Further along the line of understanding forgiveness and the chalky boundaries it has, is the idea of entitlement to forgive. Can anyone but the victim forgive the wrongdoer? Here, I agree with Benn (1970) on his account that something like quasi-forgiveness can be given but I do not think he gets the point just right. To my understanding, we can only forgive the wrongs that are done to us because only we are the ones who feel wronged by that act. It is nonsensical to say that I can forgive the wrongs that Hitler did to the Jews. Secondary and tertiary victims may forgive a perpetrator of the wrongs they did to them but they may not forgive for the wrong that were done to the primary victim. The only way in which quasi-forgiveness can take place is when the secondary victims give reasons to the perpetrator for why they think that the victim, although unable to, would forgive them if they could. If you steal the eraser of someone who dies shortly later and you go to their family and apologise, there is no doubt that they would forgive you and, all else being equal, they would give you reason to believe that the deceased would forgive you. Quasi-forgiveness is better defined as the assisting of the perpetrator to reconciliation with one unable to forgive for circumstantial reasons.
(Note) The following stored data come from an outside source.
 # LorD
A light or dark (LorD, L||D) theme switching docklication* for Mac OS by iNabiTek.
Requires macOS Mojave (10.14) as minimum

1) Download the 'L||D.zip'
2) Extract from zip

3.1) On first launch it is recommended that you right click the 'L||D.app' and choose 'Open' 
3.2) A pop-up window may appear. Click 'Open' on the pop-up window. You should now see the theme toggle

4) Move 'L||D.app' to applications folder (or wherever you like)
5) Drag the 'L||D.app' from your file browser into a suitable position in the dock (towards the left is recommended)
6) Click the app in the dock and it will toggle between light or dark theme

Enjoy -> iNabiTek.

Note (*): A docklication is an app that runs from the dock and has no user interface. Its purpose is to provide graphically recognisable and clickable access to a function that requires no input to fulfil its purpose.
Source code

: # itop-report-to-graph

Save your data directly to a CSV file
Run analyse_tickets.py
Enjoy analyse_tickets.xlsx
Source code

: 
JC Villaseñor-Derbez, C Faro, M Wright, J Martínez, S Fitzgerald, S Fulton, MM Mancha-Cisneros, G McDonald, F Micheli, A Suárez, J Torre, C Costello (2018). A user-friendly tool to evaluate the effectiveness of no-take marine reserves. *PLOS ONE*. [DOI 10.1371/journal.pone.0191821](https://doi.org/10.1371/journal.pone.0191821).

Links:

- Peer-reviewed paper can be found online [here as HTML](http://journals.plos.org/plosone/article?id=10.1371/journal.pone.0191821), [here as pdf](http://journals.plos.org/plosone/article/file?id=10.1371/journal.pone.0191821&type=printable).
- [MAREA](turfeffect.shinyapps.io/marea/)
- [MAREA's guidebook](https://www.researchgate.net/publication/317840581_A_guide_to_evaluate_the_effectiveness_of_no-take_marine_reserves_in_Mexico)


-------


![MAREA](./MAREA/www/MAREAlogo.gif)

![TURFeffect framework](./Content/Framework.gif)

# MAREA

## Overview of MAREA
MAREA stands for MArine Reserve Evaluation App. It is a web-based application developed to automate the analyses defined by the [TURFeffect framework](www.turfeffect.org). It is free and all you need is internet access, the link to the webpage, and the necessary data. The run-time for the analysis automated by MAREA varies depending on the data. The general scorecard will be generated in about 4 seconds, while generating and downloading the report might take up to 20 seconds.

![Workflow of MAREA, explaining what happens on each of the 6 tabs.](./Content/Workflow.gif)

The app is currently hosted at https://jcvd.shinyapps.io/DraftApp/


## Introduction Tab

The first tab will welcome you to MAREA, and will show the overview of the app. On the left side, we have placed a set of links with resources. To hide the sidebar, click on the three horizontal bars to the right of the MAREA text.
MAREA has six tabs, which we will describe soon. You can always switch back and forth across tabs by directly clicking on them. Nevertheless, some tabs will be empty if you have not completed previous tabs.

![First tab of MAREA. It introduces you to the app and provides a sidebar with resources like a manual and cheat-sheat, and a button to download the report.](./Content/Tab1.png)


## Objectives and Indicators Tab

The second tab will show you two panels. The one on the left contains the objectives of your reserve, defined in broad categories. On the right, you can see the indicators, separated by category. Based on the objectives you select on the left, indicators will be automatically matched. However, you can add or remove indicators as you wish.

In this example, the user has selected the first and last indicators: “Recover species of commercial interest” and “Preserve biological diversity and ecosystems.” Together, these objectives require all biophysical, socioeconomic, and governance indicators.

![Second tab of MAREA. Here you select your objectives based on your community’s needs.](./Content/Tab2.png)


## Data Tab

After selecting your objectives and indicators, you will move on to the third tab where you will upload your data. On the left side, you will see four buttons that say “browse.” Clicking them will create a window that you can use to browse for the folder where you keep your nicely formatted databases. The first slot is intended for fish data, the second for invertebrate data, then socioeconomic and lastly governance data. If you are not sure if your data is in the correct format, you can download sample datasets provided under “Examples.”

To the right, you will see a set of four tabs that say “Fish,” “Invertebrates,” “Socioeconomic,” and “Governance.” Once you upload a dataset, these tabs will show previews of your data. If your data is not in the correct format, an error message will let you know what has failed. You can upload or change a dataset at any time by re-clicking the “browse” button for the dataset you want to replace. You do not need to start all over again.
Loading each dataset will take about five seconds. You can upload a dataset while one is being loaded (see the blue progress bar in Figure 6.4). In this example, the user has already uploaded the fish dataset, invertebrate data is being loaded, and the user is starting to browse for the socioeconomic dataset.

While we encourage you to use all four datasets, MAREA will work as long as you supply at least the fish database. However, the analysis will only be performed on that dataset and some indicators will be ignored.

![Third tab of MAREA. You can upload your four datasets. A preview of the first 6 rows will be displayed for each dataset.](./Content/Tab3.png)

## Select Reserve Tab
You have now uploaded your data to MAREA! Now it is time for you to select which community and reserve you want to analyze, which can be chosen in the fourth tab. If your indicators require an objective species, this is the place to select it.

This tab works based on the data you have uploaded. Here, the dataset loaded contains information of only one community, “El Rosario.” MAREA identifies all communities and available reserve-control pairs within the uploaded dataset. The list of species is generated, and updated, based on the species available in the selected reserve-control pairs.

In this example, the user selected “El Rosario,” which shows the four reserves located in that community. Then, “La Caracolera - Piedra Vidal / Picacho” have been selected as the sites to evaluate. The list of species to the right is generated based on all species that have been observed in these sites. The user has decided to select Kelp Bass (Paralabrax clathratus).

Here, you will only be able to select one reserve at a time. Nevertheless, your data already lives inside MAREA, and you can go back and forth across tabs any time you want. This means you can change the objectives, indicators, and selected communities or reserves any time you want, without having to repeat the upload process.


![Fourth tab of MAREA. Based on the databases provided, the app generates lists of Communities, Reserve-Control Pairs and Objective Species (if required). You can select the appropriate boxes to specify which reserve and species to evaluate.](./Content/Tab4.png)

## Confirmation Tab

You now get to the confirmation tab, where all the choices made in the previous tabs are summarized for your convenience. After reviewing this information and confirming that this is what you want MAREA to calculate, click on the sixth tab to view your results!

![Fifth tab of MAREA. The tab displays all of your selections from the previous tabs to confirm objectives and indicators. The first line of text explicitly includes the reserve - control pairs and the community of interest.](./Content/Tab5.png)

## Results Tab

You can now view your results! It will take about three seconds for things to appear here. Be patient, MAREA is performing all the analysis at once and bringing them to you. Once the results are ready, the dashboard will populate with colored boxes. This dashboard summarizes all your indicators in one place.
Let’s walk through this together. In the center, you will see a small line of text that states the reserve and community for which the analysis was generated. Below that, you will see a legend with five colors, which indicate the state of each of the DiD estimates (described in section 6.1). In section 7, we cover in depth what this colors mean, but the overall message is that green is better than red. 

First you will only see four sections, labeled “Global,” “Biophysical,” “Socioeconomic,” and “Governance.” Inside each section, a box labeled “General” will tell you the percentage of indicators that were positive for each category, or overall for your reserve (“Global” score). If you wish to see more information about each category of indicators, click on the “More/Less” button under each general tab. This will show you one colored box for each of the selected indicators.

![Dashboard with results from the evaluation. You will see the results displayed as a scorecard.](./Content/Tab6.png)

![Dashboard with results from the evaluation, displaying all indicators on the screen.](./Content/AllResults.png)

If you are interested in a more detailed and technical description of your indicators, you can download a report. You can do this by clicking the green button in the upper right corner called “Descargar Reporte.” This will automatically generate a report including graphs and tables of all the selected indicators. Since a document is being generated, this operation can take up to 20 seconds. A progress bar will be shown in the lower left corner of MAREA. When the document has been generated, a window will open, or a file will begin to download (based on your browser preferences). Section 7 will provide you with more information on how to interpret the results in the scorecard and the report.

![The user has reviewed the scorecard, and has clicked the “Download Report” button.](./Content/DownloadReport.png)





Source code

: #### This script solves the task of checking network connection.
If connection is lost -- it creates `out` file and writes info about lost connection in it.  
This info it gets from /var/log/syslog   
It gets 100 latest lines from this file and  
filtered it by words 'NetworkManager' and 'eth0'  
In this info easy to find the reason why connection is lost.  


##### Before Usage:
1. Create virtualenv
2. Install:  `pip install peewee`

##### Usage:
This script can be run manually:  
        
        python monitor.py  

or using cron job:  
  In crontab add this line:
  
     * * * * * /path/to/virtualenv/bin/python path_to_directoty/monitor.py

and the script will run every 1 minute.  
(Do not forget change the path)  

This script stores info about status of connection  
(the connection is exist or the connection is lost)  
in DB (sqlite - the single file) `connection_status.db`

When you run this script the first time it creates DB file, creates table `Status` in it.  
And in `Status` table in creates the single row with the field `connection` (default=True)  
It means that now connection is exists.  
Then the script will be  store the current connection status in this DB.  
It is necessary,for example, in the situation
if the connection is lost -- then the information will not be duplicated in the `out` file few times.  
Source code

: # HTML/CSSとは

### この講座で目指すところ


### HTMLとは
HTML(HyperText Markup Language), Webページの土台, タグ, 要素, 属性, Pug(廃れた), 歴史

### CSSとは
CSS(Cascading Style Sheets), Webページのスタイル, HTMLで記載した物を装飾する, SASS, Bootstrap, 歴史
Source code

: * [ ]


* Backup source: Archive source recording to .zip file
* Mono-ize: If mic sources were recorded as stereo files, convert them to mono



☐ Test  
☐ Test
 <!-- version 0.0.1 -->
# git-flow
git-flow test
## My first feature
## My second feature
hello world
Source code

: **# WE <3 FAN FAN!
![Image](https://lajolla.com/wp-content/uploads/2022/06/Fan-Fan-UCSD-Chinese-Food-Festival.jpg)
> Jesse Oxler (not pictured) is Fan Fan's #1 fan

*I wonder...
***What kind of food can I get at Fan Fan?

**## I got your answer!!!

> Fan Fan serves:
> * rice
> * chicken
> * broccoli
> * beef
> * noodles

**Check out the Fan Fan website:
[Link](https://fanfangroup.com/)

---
This account of forgiveness implies that there is nothing that can cause one to be an unforgivable person. Conditional unforgivability is not appropriate as quasi-forgiveness as defined above and not as Benn (1970) has it, means that Govier’s point of conditional unforgivability is not appropriate either (Govier, 1999). I conclude then that the main flaw in my argument is that by arguing for unconditional forgiveness, I am unable to accept views like Utilitarianism or Kantian Deontology due to the conflict caused. If we are unwilling to accept this, then more work needs to be done on this topic.
Benn, P., 1970. Forgiveness and Loyalty. American Philosophical Quarterly, Volume 7, pp. 246-252.
Garrard, E. a. D. M., 2003. In Defence of Unconditional Forgiveness. Proceedings of the Aristotelian Society, 103(1), pp. 39-60.
Govier, T., 1999. Forgiveness and the Unforgiveable. American Philosophical Quarterly, 36(1), pp. 59-75.
Griswold, C., 2007. Self-forgiveness. In: Forgiveness: A Philosophical Exploration. Cambridge: Cambridge University Press, pp. 38-59.
Mill, J., 1869. On Liberty. s.l.:Longmans, Green, Reader, and Dyer.